Read through the data below and state how many of its lines contain the word "Path", adding nothing.

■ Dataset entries
======

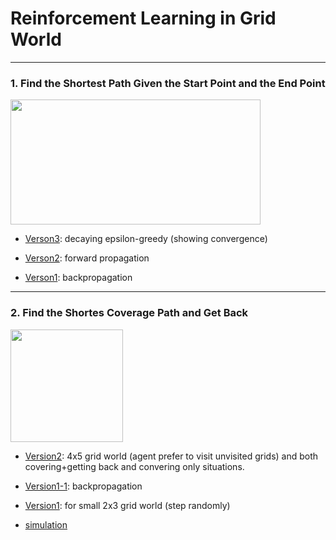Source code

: # Reinforcement Learning in Grid World
---


### 1. Find the Shortest Path Given the Start Point and the End Point

<img src="https://github.com/zcczhang/UAV_Coverage/blob/master/Grid%20World/state_values.png?raw=true" width="400" height="200" />

- [Verson3](https://github.com/zcczhang/UAV_Coverage/blob/master/Grid%20World/Grid_World_v3.ipynb): decaying epsilon-greedy (showing convergence)

- [Verson2](https://github.com/zcczhang/UAV_Coverage/blob/master/Grid%20World/Grid_World_v2.ipynb): forward propagation 

- [Verson1](https://github.com/zcczhang/UAV_Coverage/blob/master/Grid%20World/Grid_World.ipynb): backpropagation

---


### 2. Find the Shortes Coverage Path and Get Back

<img src="https://raw.githubusercontent.com/zcczhang/UAV_Coverage/master/Grid%20World/4x5simulation.gif" width="180" height="180" />

- [Version2](https://github.com/zcczhang/UAV_Coverage/blob/master/Grid%20World/Past_All_Grids_v2.ipynb): 4x5 grid world (agent prefer to visit unvisited grids) and both covering+getting back and convering only situations. 

- [Version1-1](https://github.com/zcczhang/UAV_Coverage/blob/master/Grid%20World/Past_All_Grids.ipynb): backpropagation

- [Version1](https://github.com/zcczhang/UAV_Coverage/blob/master/Grid%20World/Past_All_Grids.ipynb): for small 2x3 grid world (step randomly)

- [simulation](https://github.com/zcczhang/UAV_Coverage/blob/master/Grid%20World/grid_world_simulation.py)

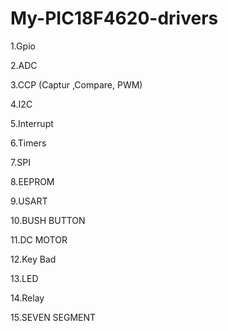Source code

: # My-PIC18F4620-drivers

1.Gpio

2.ADC

3.CCP (Captur ,Compare, PWM) 

4.I2C

5.Interrupt

6.Timers

7.SPI

8.EEPROM

9.USART

10.BUSH BUTTON

11.DC MOTOR

12.Key Bad

13.LED

14.Relay

15.SEVEN SEGMENT
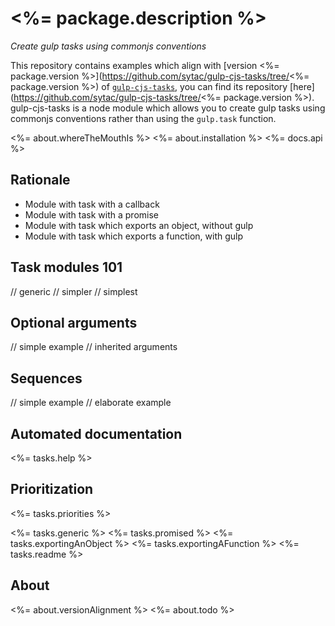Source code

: # <%= package.description %>

*Create gulp tasks using commonjs conventions*

This repository contains examples which align with [version <%= package.version %>](https://github.com/sytac/gulp-cjs-tasks/tree/<%= package.version %>) of [`gulp-cjs-tasks`](https://github.com/sytac/gulp-cjs-tasks), you can find its repository [here](https://github.com/sytac/gulp-cjs-tasks/tree/<%= package.version %>).
gulp-cjs-tasks is a node module which allows you to create gulp tasks using commonjs conventions rather than using the `gulp.task` function.

<%= about.whereTheMouthIs %>
<%= about.installation %>
<%= docs.api %>

## Rationale

- Module with task with a callback
- Module with task with a promise
- Module with task which exports an object, without gulp
- Module with task which exports a function, with gulp

## Task modules 101

// generic
// simpler
// simplest
## Optional arguments

// simple example
// inherited arguments

## Sequences

// simple example
// elaborate example

## Automated documentation

<%= tasks.help %>

## Prioritization

<%= tasks.priorities %>

<%= tasks.generic %>
<%= tasks.promised %>
<%= tasks.exportingAnObject %>
<%= tasks.exportingAFunction %>
<%= tasks.readme %>

## About

<%= about.versionAlignment %>
<%= about.todo %>
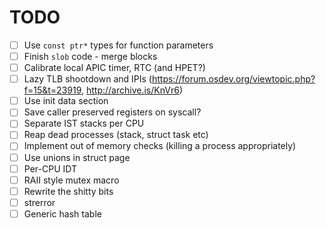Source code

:# TODO

- [ ] Use `const ptr*` types for function parameters
- [ ] Finish `slob` code - merge blocks
- [ ] Calibrate local APIC timer, RTC (and HPET?)
- [ ] Lazy TLB shootdown and IPIs (https://forum.osdev.org/viewtopic.php?f=15&t=23919, http://archive.is/KnVr6)
- [ ] Use init data section
- [ ] Save caller preserved registers on syscall?
- [ ] Separate IST stacks per CPU
- [ ] Reap dead processes (stack, struct task etc)
- [ ] Implement out of memory checks (killing a process appropriately)
- [ ] Use unions in struct page
- [ ] Per-CPU IDT
- [ ] RAII style mutex macro
- [ ] Rewrite the shitty bits
- [ ] strerror
- [ ] Generic hash table
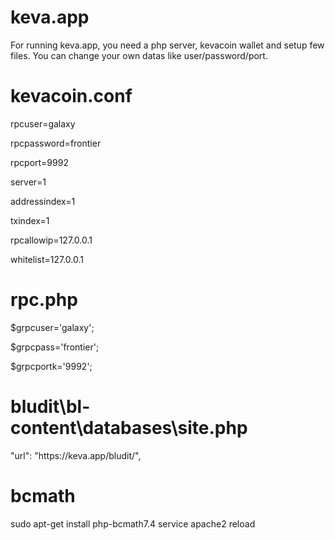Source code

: # keva.app


For running keva.app, you need a php server, kevacoin wallet and setup few files. You can change your own datas like user/password/port.


# kevacoin.conf 


rpcuser=galaxy

rpcpassword=frontier

rpcport=9992

server=1

addressindex=1

txindex=1

rpcallowip=127.0.0.1

whitelist=127.0.0.1


# rpc.php


$grpcuser='galaxy';

$grpcpass='frontier';

$grpcportk='9992';


# bludit\bl-content\databases\site.php


"url": "https:\/\/keva.app\/bludit\/",


# bcmath
sudo apt-get install php-bcmath7.4
service apache2 reload
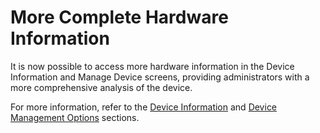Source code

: # More Complete Hardware Information

It is now possible to access more hardware information in the Device Information and Manage Device screens, providing administrators with a more comprehensive analysis of the device.

For more information, refer to the [Device Information](../../portal/dispositivos/list-of-devices/device-information.md) and [Device Management Options](../../portal/dispositivos/list-of-devices/opcoes-de-gerenciamento-de-dispositivos.md) sections.
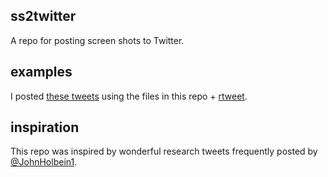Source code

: ## ss2twitter
A repo for posting screen shots to Twitter.

## examples
I posted [these tweets](.make.R) using the files in this repo +
[rtweet](https://github.com/mkearney/rtweet).

## inspiration
This repo was inspired by wonderful research tweets frequently posted
by [@JohnHolbein1](https://twitter.com/JohnHolbein1).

======

■ Response to the exercise
2